Nothing in the entries may change when you repeat them, and no images may appear.

(Dataset excerpts)
══════════════════════════════

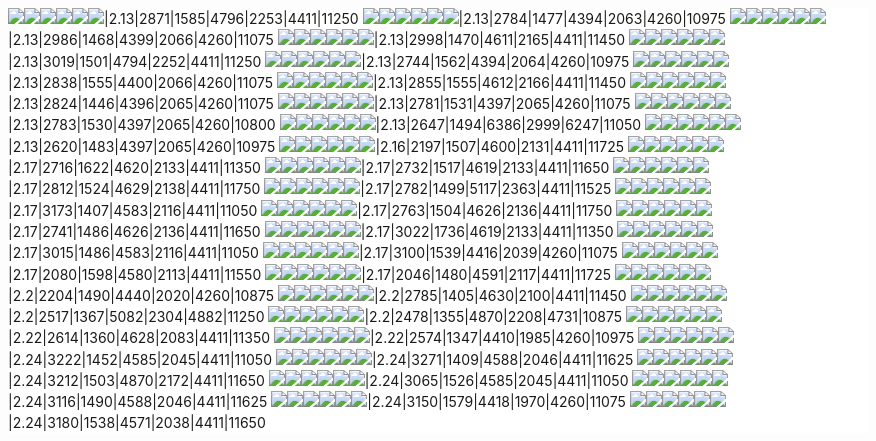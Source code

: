 ![](/item/6672.png)![](/item/3033.png)![](/item/3072.png)![](/item/1001.png)![](/item/1055.png)![](/item/1038.png)|2.13|2871|1585|4796|2253|4411|11250
![](/item/6672.png)![](/item/6676.png)![](/item/3004.png)![](/item/1001.png)![](/item/1053.png)![](/item/1037.png)|2.13|2784|1477|4394|2063|4260|10975
![](/item/6672.png)![](/item/6676.png)![](/item/6696.png)![](/item/1001.png)![](/item/1053.png)![](/item/1037.png)|2.13|2986|1468|4399|2066|4260|11075
![](/item/6672.png)![](/item/6676.png)![](/item/3074.png)![](/item/1001.png)![](/item/1055.png)![](/item/1038.png)|2.13|2998|1470|4611|2165|4411|11450
![](/item/6672.png)![](/item/6676.png)![](/item/3072.png)![](/item/1001.png)![](/item/1055.png)![](/item/1038.png)|2.13|3019|1501|4794|2252|4411|11250
![](/item/6672.png)![](/item/3033.png)![](/item/3004.png)![](/item/1001.png)![](/item/1053.png)![](/item/1037.png)|2.13|2744|1562|4394|2064|4260|10975
![](/item/6672.png)![](/item/3033.png)![](/item/6696.png)![](/item/1001.png)![](/item/1053.png)![](/item/1037.png)|2.13|2838|1555|4400|2066|4260|11075
![](/item/6672.png)![](/item/3033.png)![](/item/3074.png)![](/item/1001.png)![](/item/1055.png)![](/item/1038.png)|2.13|2855|1555|4612|2166|4411|11450
![](/item/6672.png)![](/item/6676.png)![](/item/6693.png)![](/item/1001.png)![](/item/1053.png)![](/item/1037.png)|2.13|2824|1446|4396|2065|4260|11075
![](/item/6672.png)![](/item/3033.png)![](/item/6693.png)![](/item/1001.png)![](/item/1053.png)![](/item/1037.png)|2.13|2781|1531|4397|2065|4260|11075
![](/item/6672.png)![](/item/3033.png)![](/item/3179.png)![](/item/1001.png)![](/item/1053.png)![](/item/1038.png)|2.13|2783|1530|4397|2065|4260|10800
![](/item/6672.png)![](/item/3033.png)![](/item/6673.png)![](/item/1001.png)![](/item/1055.png)![](/item/1038.png)|2.13|2647|1494|6386|2999|6247|11050
![](/item/6672.png)![](/item/3033.png)![](/item/3508.png)![](/item/1001.png)![](/item/1053.png)![](/item/1037.png)|2.13|2620|1483|4397|2065|4260|10975
![](/item/6672.png)![](/item/3153.png)![](/item/3046.png)![](/item/1055.png)![](/item/1038.png)![](/item/1037.png)|2.16|2197|1507|4600|2131|4411|11725
![](/item/6675.png)![](/item/3153.png)![](/item/6695.png)![](/item/1001.png)![](/item/1055.png)![](/item/1038.png)|2.17|2716|1622|4620|2133|4411|11350
![](/item/6675.png)![](/item/3153.png)![](/item/3004.png)![](/item/1001.png)![](/item/1055.png)![](/item/1038.png)|2.17|2732|1517|4619|2133|4411|11650
![](/item/6675.png)![](/item/3153.png)![](/item/6696.png)![](/item/1001.png)![](/item/1055.png)![](/item/1038.png)|2.17|2812|1524|4629|2138|4411|11750
![](/item/6675.png)![](/item/3153.png)![](/item/3072.png)![](/item/1001.png)![](/item/1055.png)![](/item/1037.png)|2.17|2782|1499|5117|2363|4411|11525
![](/item/6675.png)![](/item/6676.png)![](/item/3087.png)![](/item/1001.png)![](/item/1053.png)![](/item/1055.png)|2.17|3173|1407|4583|2116|4411|11050
![](/item/6675.png)![](/item/3153.png)![](/item/6693.png)![](/item/1001.png)![](/item/1055.png)![](/item/1038.png)|2.17|2763|1504|4626|2136|4411|11750
![](/item/6675.png)![](/item/3153.png)![](/item/3508.png)![](/item/1001.png)![](/item/1055.png)![](/item/1038.png)|2.17|2741|1486|4626|2136|4411|11650
![](/item/6676.png)![](/item/3033.png)![](/item/3153.png)![](/item/1001.png)![](/item/1055.png)![](/item/1038.png)|2.17|3022|1736|4619|2133|4411|11350
![](/item/6675.png)![](/item/3033.png)![](/item/3087.png)![](/item/1001.png)![](/item/1053.png)![](/item/1055.png)|2.17|3015|1486|4583|2116|4411|11050
![](/item/6676.png)![](/item/3033.png)![](/item/3087.png)![](/item/1001.png)![](/item/1053.png)![](/item/1037.png)|2.17|3100|1539|4416|2039|4260|11075
![](/item/6672.png)![](/item/3091.png)![](/item/3153.png)![](/item/1001.png)![](/item/1055.png)![](/item/1038.png)|2.17|2080|1598|4580|2113|4411|11550
![](/item/6672.png)![](/item/3153.png)![](/item/3085.png)![](/item/1055.png)![](/item/1038.png)![](/item/1037.png)|2.17|2046|1480|4591|2117|4411|11725
![](/item/6672.png)![](/item/3153.png)![](/item/3006.png)![](/item/1038.png)![](/item/1038.png)![](/item/1037.png)|2.2|2204|1490|4440|2020|4260|10875
![](/item/6672.png)![](/item/3074.png)![](/item/6696.png)![](/item/1001.png)![](/item/1055.png)![](/item/1038.png)|2.2|2785|1405|4630|2100|4411|11450
![](/item/6672.png)![](/item/3074.png)![](/item/6609.png)![](/item/1001.png)![](/item/1055.png)![](/item/1038.png)|2.2|2517|1367|5082|2304|4882|11250
![](/item/6672.png)![](/item/6609.png)![](/item/6696.png)![](/item/1001.png)![](/item/1053.png)![](/item/1037.png)|2.2|2478|1355|4870|2208|4731|10875
![](/item/6672.png)![](/item/3074.png)![](/item/3508.png)![](/item/1001.png)![](/item/1055.png)![](/item/1038.png)|2.22|2614|1360|4628|2083|4411|11350
![](/item/6672.png)![](/item/3508.png)![](/item/6696.png)![](/item/1001.png)![](/item/1053.png)![](/item/1037.png)|2.22|2574|1347|4410|1985|4260|10975
![](/item/6675.png)![](/item/6676.png)![](/item/3095.png)![](/item/1001.png)![](/item/1053.png)![](/item/1055.png)|2.24|3222|1452|4585|2045|4411|11050
![](/item/6675.png)![](/item/6676.png)![](/item/3094.png)![](/item/1053.png)![](/item/1055.png)![](/item/1037.png)|2.24|3271|1409|4588|2046|4411|11625
![](/item/6675.png)![](/item/3095.png)![](/item/3072.png)![](/item/1001.png)![](/item/1055.png)![](/item/1038.png)|2.24|3212|1503|4870|2172|4411|11650
![](/item/6675.png)![](/item/3033.png)![](/item/3095.png)![](/item/1001.png)![](/item/1053.png)![](/item/1055.png)|2.24|3065|1526|4585|2045|4411|11050
![](/item/6675.png)![](/item/3033.png)![](/item/3094.png)![](/item/1053.png)![](/item/1055.png)![](/item/1037.png)|2.24|3116|1490|4588|2046|4411|11625
![](/item/6676.png)![](/item/3033.png)![](/item/3095.png)![](/item/1001.png)![](/item/1053.png)![](/item/1037.png)|2.24|3150|1579|4418|1970|4260|11075
![](/item/6676.png)![](/item/3033.png)![](/item/3094.png)![](/item/1053.png)![](/item/1055.png)![](/item/1038.png)|2.24|3180|1538|4571|2038|4411|11650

══════════════════════════════

● **Answer to this task**
Source code

: ![](/item/6672.png)![](/item/3033.png)![](/item/3072.png)![](/item/1001.png)![](/item/1055.png)![](/item/1038.png)|2.13|2871|1585|4796|2253|4411|11250
![](/item/6672.png)![](/item/6676.png)![](/item/3004.png)![](/item/1001.png)![](/item/1053.png)![](/item/1037.png)|2.13|2784|1477|4394|2063|4260|10975
![](/item/6672.png)![](/item/6676.png)![](/item/6696.png)![](/item/1001.png)![](/item/1053.png)![](/item/1037.png)|2.13|2986|1468|4399|2066|4260|11075
![](/item/6672.png)![](/item/6676.png)![](/item/3074.png)![](/item/1001.png)![](/item/1055.png)![](/item/1038.png)|2.13|2998|1470|4611|2165|4411|11450
![](/item/6672.png)![](/item/6676.png)![](/item/3072.png)![](/item/1001.png)![](/item/1055.png)![](/item/1038.png)|2.13|3019|1501|4794|2252|4411|11250
![](/item/6672.png)![](/item/3033.png)![](/item/3004.png)![](/item/1001.png)![](/item/1053.png)![](/item/1037.png)|2.13|2744|1562|4394|2064|4260|10975
![](/item/6672.png)![](/item/3033.png)![](/item/6696.png)![](/item/1001.png)![](/item/1053.png)![](/item/1037.png)|2.13|2838|1555|4400|2066|4260|11075
![](/item/6672.png)![](/item/3033.png)![](/item/3074.png)![](/item/1001.png)![](/item/1055.png)![](/item/1038.png)|2.13|2855|1555|4612|2166|4411|11450
![](/item/6672.png)![](/item/6676.png)![](/item/6693.png)![](/item/1001.png)![](/item/1053.png)![](/item/1037.png)|2.13|2824|1446|4396|2065|4260|11075
![](/item/6672.png)![](/item/3033.png)![](/item/6693.png)![](/item/1001.png)![](/item/1053.png)![](/item/1037.png)|2.13|2781|1531|4397|2065|4260|11075
![](/item/6672.png)![](/item/3033.png)![](/item/3179.png)![](/item/1001.png)![](/item/1053.png)![](/item/1038.png)|2.13|2783|1530|4397|2065|4260|10800
![](/item/6672.png)![](/item/3033.png)![](/item/6673.png)![](/item/1001.png)![](/item/1055.png)![](/item/1038.png)|2.13|2647|1494|6386|2999|6247|11050
![](/item/6672.png)![](/item/3033.png)![](/item/3508.png)![](/item/1001.png)![](/item/1053.png)![](/item/1037.png)|2.13|2620|1483|4397|2065|4260|10975
![](/item/6672.png)![](/item/3153.png)![](/item/3046.png)![](/item/1055.png)![](/item/1038.png)![](/item/1037.png)|2.16|2197|1507|4600|2131|4411|11725
![](/item/6675.png)![](/item/3153.png)![](/item/6695.png)![](/item/1001.png)![](/item/1055.png)![](/item/1038.png)|2.17|2716|1622|4620|2133|4411|11350
![](/item/6675.png)![](/item/3153.png)![](/item/3004.png)![](/item/1001.png)![](/item/1055.png)![](/item/1038.png)|2.17|2732|1517|4619|2133|4411|11650
![](/item/6675.png)![](/item/3153.png)![](/item/6696.png)![](/item/1001.png)![](/item/1055.png)![](/item/1038.png)|2.17|2812|1524|4629|2138|4411|11750
![](/item/6675.png)![](/item/3153.png)![](/item/3072.png)![](/item/1001.png)![](/item/1055.png)![](/item/1037.png)|2.17|2782|1499|5117|2363|4411|11525
![](/item/6675.png)![](/item/6676.png)![](/item/3087.png)![](/item/1001.png)![](/item/1053.png)![](/item/1055.png)|2.17|3173|1407|4583|2116|4411|11050
![](/item/6675.png)![](/item/3153.png)![](/item/6693.png)![](/item/1001.png)![](/item/1055.png)![](/item/1038.png)|2.17|2763|1504|4626|2136|4411|11750
![](/item/6675.png)![](/item/3153.png)![](/item/3508.png)![](/item/1001.png)![](/item/1055.png)![](/item/1038.png)|2.17|2741|1486|4626|2136|4411|11650
![](/item/6676.png)![](/item/3033.png)![](/item/3153.png)![](/item/1001.png)![](/item/1055.png)![](/item/1038.png)|2.17|3022|1736|4619|2133|4411|11350
![](/item/6675.png)![](/item/3033.png)![](/item/3087.png)![](/item/1001.png)![](/item/1053.png)![](/item/1055.png)|2.17|3015|1486|4583|2116|4411|11050
![](/item/6676.png)![](/item/3033.png)![](/item/3087.png)![](/item/1001.png)![](/item/1053.png)![](/item/1037.png)|2.17|3100|1539|4416|2039|4260|11075
![](/item/6672.png)![](/item/3091.png)![](/item/3153.png)![](/item/1001.png)![](/item/1055.png)![](/item/1038.png)|2.17|2080|1598|4580|2113|4411|11550
![](/item/6672.png)![](/item/3153.png)![](/item/3085.png)![](/item/1055.png)![](/item/1038.png)![](/item/1037.png)|2.17|2046|1480|4591|2117|4411|11725
![](/item/6672.png)![](/item/3153.png)![](/item/3006.png)![](/item/1038.png)![](/item/1038.png)![](/item/1037.png)|2.2|2204|1490|4440|2020|4260|10875
![](/item/6672.png)![](/item/3074.png)![](/item/6696.png)![](/item/1001.png)![](/item/1055.png)![](/item/1038.png)|2.2|2785|1405|4630|2100|4411|11450
![](/item/6672.png)![](/item/3074.png)![](/item/6609.png)![](/item/1001.png)![](/item/1055.png)![](/item/1038.png)|2.2|2517|1367|5082|2304|4882|11250
![](/item/6672.png)![](/item/6609.png)![](/item/6696.png)![](/item/1001.png)![](/item/1053.png)![](/item/1037.png)|2.2|2478|1355|4870|2208|4731|10875
![](/item/6672.png)![](/item/3074.png)![](/item/3508.png)![](/item/1001.png)![](/item/1055.png)![](/item/1038.png)|2.22|2614|1360|4628|2083|4411|11350
![](/item/6672.png)![](/item/3508.png)![](/item/6696.png)![](/item/1001.png)![](/item/1053.png)![](/item/1037.png)|2.22|2574|1347|4410|1985|4260|10975
![](/item/6675.png)![](/item/6676.png)![](/item/3095.png)![](/item/1001.png)![](/item/1053.png)![](/item/1055.png)|2.24|3222|1452|4585|2045|4411|11050
![](/item/6675.png)![](/item/6676.png)![](/item/3094.png)![](/item/1053.png)![](/item/1055.png)![](/item/1037.png)|2.24|3271|1409|4588|2046|4411|11625
![](/item/6675.png)![](/item/3095.png)![](/item/3072.png)![](/item/1001.png)![](/item/1055.png)![](/item/1038.png)|2.24|3212|1503|4870|2172|4411|11650
![](/item/6675.png)![](/item/3033.png)![](/item/3095.png)![](/item/1001.png)![](/item/1053.png)![](/item/1055.png)|2.24|3065|1526|4585|2045|4411|11050
![](/item/6675.png)![](/item/3033.png)![](/item/3094.png)![](/item/1053.png)![](/item/1055.png)![](/item/1037.png)|2.24|3116|1490|4588|2046|4411|11625
![](/item/6676.png)![](/item/3033.png)![](/item/3095.png)![](/item/1001.png)![](/item/1053.png)![](/item/1037.png)|2.24|3150|1579|4418|1970|4260|11075
![](/item/6676.png)![](/item/3033.png)![](/item/3094.png)![](/item/1053.png)![](/item/1055.png)![](/item/1038.png)|2.24|3180|1538|4571|2038|4411|11650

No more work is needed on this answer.